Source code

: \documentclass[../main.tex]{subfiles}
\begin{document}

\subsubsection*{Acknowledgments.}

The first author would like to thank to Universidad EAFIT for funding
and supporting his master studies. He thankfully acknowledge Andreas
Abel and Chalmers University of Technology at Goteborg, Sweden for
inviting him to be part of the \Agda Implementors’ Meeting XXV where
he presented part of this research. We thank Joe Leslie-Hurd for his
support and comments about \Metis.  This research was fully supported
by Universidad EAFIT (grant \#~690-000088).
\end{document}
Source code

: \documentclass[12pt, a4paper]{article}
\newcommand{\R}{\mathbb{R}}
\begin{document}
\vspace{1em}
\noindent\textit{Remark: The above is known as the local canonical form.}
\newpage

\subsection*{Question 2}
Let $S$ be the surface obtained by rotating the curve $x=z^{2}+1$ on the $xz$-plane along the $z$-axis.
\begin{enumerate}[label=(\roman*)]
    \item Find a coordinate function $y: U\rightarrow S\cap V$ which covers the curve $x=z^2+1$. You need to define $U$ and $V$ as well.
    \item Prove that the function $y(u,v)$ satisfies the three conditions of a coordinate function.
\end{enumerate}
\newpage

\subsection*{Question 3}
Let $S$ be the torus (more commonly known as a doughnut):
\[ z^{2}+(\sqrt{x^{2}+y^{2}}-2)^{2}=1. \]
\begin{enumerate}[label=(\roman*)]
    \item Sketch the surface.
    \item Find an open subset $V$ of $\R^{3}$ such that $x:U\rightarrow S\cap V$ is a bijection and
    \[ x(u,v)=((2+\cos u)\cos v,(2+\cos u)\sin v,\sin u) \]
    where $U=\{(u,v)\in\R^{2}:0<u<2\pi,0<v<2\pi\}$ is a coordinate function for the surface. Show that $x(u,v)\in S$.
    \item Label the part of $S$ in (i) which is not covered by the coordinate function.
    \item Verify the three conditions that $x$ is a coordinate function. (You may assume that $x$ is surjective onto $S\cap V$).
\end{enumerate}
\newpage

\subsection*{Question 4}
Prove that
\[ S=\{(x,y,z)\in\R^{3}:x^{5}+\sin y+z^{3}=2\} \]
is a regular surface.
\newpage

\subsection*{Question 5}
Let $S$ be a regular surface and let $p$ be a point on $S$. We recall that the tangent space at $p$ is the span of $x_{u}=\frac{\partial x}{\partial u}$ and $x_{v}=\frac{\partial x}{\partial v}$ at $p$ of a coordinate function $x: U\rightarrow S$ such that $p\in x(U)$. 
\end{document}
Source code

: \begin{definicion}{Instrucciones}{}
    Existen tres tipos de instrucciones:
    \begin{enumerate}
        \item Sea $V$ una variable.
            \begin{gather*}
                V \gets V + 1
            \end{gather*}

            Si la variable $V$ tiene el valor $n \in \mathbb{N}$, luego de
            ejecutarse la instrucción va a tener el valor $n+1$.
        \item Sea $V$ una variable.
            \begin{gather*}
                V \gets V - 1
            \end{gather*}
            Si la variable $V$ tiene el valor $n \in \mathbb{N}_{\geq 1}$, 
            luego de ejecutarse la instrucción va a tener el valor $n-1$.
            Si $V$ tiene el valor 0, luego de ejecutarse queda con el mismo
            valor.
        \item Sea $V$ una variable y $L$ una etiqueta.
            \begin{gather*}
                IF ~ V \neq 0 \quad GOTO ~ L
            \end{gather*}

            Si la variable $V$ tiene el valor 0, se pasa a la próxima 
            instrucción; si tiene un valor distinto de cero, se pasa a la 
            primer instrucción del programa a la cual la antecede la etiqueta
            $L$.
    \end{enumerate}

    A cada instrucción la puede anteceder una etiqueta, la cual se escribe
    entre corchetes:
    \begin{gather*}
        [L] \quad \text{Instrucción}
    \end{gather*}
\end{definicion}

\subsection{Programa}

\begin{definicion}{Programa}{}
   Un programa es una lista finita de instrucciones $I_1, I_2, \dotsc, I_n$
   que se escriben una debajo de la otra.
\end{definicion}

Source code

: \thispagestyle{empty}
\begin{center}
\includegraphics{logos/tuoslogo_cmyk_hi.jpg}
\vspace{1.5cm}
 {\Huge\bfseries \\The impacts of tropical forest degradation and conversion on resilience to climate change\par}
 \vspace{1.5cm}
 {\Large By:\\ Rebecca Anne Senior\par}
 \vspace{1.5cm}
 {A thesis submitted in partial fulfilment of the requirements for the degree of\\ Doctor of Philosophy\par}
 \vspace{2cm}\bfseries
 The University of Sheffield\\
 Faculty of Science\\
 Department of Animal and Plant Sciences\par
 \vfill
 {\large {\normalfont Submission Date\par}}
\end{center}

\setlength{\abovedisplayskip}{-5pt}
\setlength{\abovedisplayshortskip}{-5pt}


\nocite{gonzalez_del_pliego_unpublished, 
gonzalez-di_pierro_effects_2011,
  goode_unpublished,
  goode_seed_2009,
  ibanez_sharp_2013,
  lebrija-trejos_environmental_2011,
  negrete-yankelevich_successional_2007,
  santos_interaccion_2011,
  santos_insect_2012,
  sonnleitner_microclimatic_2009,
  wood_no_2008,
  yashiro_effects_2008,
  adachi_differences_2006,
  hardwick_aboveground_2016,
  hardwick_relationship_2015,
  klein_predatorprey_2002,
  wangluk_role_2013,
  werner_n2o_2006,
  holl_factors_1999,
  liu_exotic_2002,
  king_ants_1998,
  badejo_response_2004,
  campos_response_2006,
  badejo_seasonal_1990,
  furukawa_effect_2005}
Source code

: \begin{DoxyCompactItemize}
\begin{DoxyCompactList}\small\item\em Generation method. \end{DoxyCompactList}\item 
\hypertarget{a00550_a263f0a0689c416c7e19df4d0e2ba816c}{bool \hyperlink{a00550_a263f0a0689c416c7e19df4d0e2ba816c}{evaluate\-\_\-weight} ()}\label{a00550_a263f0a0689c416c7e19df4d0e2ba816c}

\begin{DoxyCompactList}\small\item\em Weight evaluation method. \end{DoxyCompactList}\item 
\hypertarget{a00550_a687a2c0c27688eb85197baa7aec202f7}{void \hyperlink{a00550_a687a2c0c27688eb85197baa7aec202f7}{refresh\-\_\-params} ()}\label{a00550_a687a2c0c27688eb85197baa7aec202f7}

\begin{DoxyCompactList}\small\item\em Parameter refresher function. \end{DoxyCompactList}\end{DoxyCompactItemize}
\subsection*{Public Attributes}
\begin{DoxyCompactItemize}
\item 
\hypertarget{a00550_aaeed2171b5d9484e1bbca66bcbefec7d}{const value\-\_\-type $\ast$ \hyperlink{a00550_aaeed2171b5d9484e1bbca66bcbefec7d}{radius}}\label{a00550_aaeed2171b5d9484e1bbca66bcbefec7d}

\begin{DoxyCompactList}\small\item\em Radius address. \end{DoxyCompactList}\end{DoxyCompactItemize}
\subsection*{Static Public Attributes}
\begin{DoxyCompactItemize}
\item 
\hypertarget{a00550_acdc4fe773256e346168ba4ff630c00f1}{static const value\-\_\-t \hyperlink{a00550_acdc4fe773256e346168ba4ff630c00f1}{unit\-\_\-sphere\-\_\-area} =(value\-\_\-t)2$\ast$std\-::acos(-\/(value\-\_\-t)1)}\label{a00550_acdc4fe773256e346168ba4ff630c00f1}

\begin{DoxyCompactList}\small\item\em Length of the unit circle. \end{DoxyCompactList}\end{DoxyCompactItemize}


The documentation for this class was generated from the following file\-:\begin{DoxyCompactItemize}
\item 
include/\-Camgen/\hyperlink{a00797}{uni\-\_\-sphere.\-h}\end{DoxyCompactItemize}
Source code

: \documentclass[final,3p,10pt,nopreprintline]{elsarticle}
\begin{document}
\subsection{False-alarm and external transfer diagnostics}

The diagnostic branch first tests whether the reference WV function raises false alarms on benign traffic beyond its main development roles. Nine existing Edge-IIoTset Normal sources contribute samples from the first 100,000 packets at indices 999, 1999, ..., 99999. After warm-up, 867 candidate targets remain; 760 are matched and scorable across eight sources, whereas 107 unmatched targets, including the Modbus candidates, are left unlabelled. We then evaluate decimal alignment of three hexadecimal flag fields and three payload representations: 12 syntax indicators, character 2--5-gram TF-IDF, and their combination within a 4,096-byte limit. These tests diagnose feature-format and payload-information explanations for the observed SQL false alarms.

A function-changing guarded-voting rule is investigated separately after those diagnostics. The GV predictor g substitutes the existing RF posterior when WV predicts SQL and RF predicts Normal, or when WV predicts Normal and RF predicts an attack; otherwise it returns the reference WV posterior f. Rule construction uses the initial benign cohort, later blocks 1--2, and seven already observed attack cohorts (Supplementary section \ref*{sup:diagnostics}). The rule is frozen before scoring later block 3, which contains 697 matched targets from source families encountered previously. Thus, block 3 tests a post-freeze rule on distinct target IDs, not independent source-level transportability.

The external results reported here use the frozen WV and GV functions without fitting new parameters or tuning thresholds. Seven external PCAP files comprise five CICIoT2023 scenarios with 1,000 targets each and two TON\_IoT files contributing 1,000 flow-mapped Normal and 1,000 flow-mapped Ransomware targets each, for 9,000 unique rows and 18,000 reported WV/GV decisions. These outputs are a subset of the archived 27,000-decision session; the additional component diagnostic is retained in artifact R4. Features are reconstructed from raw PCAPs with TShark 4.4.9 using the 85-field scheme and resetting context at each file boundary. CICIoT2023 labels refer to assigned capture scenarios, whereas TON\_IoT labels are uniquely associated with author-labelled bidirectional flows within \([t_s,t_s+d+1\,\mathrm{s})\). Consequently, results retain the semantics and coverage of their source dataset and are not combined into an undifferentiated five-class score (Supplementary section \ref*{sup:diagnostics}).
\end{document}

◆ ◆ ◆

Quote the records above exactly, from the first line through the line containing "and supporting his", and nothing more.

Source code

: \documentclass[../main.tex]{subfiles}
\begin{document}

\subsubsection*{Acknowledgments.}

The first author would like to thank to Universidad EAFIT for funding
and supporting his master studies. He thankfully acknowledge Andreas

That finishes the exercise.